===== DATASET EXTRACT =====
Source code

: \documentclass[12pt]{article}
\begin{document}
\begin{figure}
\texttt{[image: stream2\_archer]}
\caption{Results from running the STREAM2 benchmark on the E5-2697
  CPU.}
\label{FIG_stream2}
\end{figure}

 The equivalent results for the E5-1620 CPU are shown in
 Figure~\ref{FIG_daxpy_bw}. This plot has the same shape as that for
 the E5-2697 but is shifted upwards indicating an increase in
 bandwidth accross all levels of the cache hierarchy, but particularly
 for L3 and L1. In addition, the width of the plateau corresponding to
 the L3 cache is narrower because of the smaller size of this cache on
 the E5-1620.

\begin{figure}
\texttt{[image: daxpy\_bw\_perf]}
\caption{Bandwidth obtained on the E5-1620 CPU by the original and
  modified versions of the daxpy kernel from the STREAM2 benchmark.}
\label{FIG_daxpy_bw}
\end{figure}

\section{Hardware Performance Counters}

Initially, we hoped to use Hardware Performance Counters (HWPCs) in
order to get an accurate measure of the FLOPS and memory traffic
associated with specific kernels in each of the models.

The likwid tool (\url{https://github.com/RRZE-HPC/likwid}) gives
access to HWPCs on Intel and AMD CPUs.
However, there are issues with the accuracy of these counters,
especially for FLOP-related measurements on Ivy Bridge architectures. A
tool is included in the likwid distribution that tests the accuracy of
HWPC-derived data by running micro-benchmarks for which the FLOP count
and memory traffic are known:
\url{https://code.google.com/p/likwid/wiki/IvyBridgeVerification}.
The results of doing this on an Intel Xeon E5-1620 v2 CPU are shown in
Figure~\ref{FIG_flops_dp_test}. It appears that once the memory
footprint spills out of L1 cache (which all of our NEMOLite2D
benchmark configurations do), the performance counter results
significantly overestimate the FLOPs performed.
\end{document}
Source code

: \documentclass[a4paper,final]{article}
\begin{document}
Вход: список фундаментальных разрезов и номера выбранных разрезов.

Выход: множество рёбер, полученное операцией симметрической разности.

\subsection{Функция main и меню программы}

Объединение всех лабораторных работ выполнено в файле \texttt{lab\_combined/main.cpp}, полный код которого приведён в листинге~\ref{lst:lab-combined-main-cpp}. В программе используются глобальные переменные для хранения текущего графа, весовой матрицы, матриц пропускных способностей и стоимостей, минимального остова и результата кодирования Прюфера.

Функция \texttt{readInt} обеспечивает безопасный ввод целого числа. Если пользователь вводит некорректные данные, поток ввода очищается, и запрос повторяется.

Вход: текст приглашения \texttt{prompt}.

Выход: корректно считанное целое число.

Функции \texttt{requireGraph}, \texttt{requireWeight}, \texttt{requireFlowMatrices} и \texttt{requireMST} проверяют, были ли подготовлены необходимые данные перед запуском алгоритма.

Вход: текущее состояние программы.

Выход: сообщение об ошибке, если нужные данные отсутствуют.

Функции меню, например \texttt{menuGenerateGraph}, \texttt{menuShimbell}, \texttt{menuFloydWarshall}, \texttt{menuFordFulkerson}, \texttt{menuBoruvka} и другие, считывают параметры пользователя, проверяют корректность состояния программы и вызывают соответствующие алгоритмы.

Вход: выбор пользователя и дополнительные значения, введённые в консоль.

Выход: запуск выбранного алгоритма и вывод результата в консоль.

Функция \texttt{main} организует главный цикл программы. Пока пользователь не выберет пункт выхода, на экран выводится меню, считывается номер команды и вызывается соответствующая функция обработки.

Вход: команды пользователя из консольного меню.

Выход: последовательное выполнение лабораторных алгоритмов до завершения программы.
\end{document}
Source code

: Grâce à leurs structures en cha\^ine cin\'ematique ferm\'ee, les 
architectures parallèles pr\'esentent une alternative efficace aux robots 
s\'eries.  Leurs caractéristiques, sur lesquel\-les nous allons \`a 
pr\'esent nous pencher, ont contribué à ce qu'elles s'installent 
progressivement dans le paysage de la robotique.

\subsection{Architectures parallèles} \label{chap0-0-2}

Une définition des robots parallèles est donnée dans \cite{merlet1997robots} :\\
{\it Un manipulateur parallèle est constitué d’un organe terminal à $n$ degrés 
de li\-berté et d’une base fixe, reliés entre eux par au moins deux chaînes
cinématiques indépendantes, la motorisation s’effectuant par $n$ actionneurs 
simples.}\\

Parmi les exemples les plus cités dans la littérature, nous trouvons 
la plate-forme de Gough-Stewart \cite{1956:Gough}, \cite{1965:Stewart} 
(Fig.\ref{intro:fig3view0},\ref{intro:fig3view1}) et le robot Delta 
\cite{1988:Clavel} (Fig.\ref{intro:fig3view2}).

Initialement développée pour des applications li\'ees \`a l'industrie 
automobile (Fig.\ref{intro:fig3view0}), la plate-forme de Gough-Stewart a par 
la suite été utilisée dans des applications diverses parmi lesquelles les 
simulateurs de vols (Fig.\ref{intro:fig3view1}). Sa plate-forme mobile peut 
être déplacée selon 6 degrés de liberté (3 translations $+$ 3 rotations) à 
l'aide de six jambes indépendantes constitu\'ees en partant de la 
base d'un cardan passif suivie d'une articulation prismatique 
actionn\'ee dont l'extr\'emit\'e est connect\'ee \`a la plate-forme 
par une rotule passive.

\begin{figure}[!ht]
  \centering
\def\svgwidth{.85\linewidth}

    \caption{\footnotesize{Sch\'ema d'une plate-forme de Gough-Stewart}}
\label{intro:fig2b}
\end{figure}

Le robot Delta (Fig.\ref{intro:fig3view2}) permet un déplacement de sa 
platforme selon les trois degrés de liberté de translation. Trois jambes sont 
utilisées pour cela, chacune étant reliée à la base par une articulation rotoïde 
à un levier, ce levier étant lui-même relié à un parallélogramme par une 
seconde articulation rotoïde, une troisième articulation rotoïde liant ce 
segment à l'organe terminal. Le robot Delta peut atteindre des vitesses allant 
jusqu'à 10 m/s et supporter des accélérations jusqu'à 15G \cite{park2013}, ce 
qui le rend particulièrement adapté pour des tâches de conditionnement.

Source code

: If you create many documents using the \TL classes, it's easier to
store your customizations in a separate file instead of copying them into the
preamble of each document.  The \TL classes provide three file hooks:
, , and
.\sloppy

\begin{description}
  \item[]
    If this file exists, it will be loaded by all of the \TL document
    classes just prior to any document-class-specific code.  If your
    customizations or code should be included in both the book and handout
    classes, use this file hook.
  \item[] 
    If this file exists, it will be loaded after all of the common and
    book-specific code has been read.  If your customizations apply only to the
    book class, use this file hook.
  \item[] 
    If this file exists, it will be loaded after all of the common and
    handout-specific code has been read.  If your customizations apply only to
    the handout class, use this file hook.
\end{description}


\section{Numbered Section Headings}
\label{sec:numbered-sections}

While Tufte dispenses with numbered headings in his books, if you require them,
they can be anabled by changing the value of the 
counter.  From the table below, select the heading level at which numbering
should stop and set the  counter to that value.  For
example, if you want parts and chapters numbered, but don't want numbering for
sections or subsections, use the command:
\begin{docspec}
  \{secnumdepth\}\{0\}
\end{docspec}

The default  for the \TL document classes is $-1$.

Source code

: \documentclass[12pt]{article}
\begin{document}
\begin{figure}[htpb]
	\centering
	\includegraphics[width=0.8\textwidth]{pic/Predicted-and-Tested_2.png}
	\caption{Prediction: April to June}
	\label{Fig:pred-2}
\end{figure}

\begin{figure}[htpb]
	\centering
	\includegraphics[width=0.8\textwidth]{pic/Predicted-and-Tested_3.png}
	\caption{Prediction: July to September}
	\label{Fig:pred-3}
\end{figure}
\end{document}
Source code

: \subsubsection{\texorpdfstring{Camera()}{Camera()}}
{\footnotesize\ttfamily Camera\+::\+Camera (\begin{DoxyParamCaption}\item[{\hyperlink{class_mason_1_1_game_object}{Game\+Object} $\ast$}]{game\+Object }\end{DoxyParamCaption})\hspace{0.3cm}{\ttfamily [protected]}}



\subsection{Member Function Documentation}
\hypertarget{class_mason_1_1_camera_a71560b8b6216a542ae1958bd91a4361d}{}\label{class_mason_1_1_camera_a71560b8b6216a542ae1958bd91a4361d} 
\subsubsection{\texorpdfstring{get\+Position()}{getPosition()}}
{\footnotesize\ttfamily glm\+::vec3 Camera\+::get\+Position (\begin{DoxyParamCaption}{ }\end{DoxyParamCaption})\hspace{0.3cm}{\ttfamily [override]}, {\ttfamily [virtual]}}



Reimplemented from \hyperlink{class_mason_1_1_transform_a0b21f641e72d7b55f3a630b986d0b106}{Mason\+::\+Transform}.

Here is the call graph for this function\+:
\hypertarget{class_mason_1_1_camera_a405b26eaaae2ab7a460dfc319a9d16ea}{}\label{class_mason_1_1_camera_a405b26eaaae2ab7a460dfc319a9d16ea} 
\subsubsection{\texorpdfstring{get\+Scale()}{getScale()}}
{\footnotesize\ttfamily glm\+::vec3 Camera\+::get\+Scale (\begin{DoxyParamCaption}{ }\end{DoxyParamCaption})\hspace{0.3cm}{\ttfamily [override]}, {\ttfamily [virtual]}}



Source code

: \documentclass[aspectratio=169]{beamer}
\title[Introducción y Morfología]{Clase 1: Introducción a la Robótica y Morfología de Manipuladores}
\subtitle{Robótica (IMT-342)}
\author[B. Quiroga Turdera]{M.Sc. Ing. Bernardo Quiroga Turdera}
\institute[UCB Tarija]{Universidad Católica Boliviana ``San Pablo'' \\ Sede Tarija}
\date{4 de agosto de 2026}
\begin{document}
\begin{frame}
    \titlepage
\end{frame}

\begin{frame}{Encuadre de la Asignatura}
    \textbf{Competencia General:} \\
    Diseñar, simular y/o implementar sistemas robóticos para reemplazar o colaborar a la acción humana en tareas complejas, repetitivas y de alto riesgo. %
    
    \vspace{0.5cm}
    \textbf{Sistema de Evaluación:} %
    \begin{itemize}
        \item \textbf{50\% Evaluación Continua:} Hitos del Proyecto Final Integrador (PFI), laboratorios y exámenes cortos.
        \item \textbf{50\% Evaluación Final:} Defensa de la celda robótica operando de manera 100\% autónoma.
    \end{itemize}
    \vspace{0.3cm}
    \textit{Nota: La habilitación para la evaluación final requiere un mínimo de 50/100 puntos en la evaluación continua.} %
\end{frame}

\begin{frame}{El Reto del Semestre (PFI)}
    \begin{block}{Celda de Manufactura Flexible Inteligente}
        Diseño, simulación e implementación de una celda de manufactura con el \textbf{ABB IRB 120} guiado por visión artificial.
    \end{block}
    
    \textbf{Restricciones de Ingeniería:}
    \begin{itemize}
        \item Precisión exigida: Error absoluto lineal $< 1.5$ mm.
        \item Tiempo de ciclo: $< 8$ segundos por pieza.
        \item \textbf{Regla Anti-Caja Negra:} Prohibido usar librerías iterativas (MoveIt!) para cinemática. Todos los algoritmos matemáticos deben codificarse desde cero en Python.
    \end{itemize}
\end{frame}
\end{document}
=====
YOUR INSTRUCTIONS:
Using the records above, copy exactly the lines from the one containing "lineal $< 1.5$ mm." through the last, inclusive, and nothing else.

TASK RESULT:
        \item Precisión exigida: Error absoluto lineal $< 1.5$ mm.
        \item Tiempo de ciclo: $< 8$ segundos por pieza.
        \item \textbf{Regla Anti-Caja Negra:} Prohibido usar librerías iterativas (MoveIt!) para cinemática. Todos los algoritmos matemáticos deben codificarse desde cero en Python.
    \end{itemize}
\end{frame}
\end{document}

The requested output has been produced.